You may have seen recommendations elsewhere to limit group sizes to fewer than ten people. Neumann has different thinking on that. The point of self quarantining is to remove the opportunity for the disease to infect you, or for you to infect someone else. So instead, she recommends limiting interactions only to those people you know have been isolating themselves for the same period of time, and from the same exposures you have—basically people from your own home.
Neumann also suggests that rural or dirt roads may make better hiking trails than single track, for the simple reason that they make it easier to pass other people at the appropriate distance.
Avoid Dangerous Activities
Hospitals and other health care facilities are already overwhelmed. So, it’s the responsibility of everyone to avoid taxing their resources further. For that reason, it is no longer responsible to participate in risk-prone activities or sports.
“You really don’t want to visit a hospital right now, if you can avoid it,” says Neumann. Hospitals are a hotbed of possible infections at the best of times. Right now, it’s vital that people who don’t need emergency care avoid them in order to limit the spread of the disease both into and out of the facilities.
“Stay home, except for essential services and safe exercise,” cautions Neumann. Limit your time outdoors to hiking, running, or similarly safe activities. The risk of injury and the subsequent impact on limited healthcare resources is one of the reasons France has banned recreational cycling.
Neumann advises washing your hands frequently and using alcohol wipes to disinfect surfaces and anything outside of your home you may need to touch. You already know that. What may be less obvious is that, according to Neumann, you need to take careful steps to avoid bringing the virus into your home. “Be careful to disinfect anything you bring home from a store,” she says, and suggests using disinfectant spray or wipes in order to do so.
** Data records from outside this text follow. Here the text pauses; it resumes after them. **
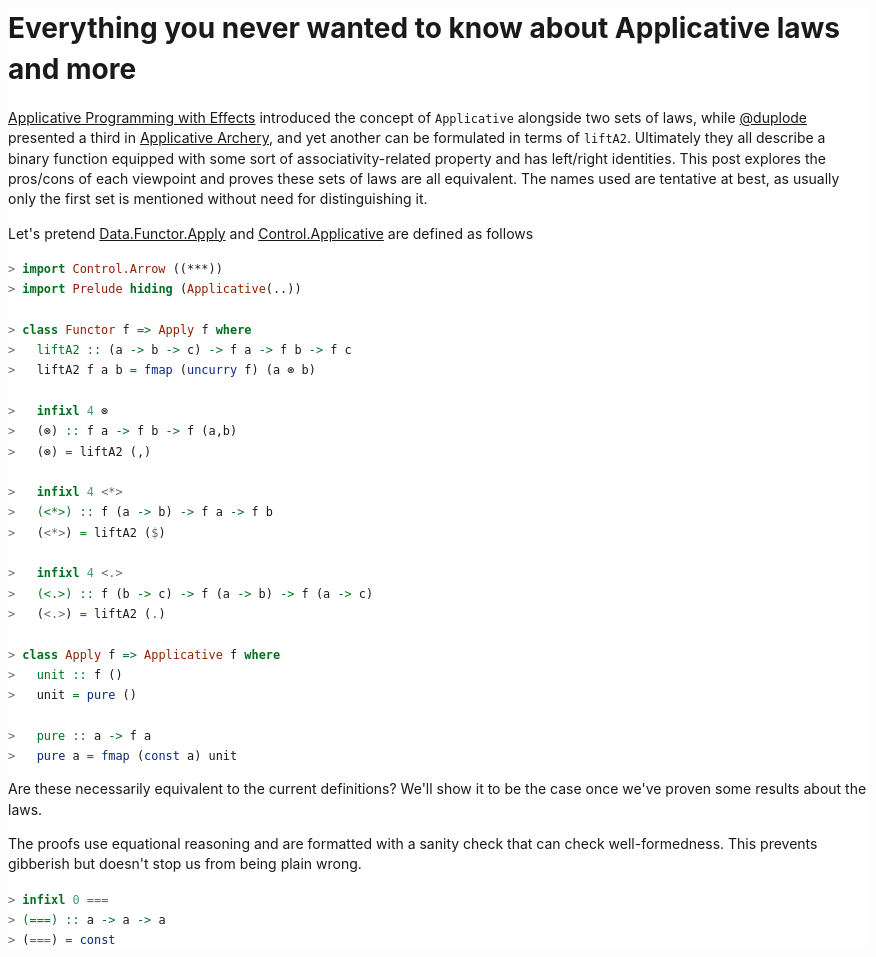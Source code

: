 Everything you never wanted to know about Applicative laws and more
========

[Applicative Programming with Effects](https://www.staff.city.ac.uk/~ross/papers/Applicative.html) introduced the concept of `Applicative` alongside two sets of laws, while [@duplode](https://github.com/duplode) presented a third in [Applicative Archery](https://duplode.github.io/posts/applicative-archery.html), and yet another can be formulated in terms of `liftA2`.
Ultimately they all describe a binary function equipped with some sort of associativity-related property and has left/right identities.
This post explores the pros/cons of each viewpoint and proves these sets of laws are all equivalent. The names used are tentative at best, as usually only the first set is mentioned without need for distinguishing it.

Let's pretend [Data.Functor.Apply](https://hackage.haskell.org/package/semigroupoids-5.3.7/docs/Data-Functor-Apply.html#t:Apply) and [Control.Applicative](https://hackage.haskell.org/package/base-4.17.0.0/docs/Control-Applicative.html#t:Applicative) are defined as follows



```haskell
> import Control.Arrow ((***))
> import Prelude hiding (Applicative(..))

> class Functor f => Apply f where
>   liftA2 :: (a -> b -> c) -> f a -> f b -> f c
>   liftA2 f a b = fmap (uncurry f) (a ⊗ b)

>   infixl 4 ⊗
>   (⊗) :: f a -> f b -> f (a,b)
>   (⊗) = liftA2 (,)

>   infixl 4 <*>
>   (<*>) :: f (a -> b) -> f a -> f b
>   (<*>) = liftA2 ($)

>   infixl 4 <.>
>   (<.>) :: f (b -> c) -> f (a -> b) -> f (a -> c)
>   (<.>) = liftA2 (.)

> class Apply f => Applicative f where
>   unit :: f ()
>   unit = pure ()

>   pure :: a -> f a
>   pure a = fmap (const a) unit
```

Are these necessarily equivalent to the current definitions? We'll show it to be the case once we've proven some results about the laws.

The proofs use equational reasoning and are formatted with a sanity check that can check well-formedness. This prevents gibberish but doesn't stop us from being plain wrong.

```haskell
> infixl 0 ===
> (===) :: a -> a -> a
> (===) = const
```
Neumann also says you need to be careful to avoid carrying the virus home on your shoes or clothing if you’ve visited a store, pharmacy, or other business that remains open. She recommends leaving your footwear outside, washing your clothes upon return to your house, and disinfecting any parts of your body that may have been exposed to those virus containing droplets. “Your hands, your face, the back of your neck,” she recommends.
“We are all frontline soldiers in this fight,” says Neumann. “Thousands of lives are at risk if we don’t comply.”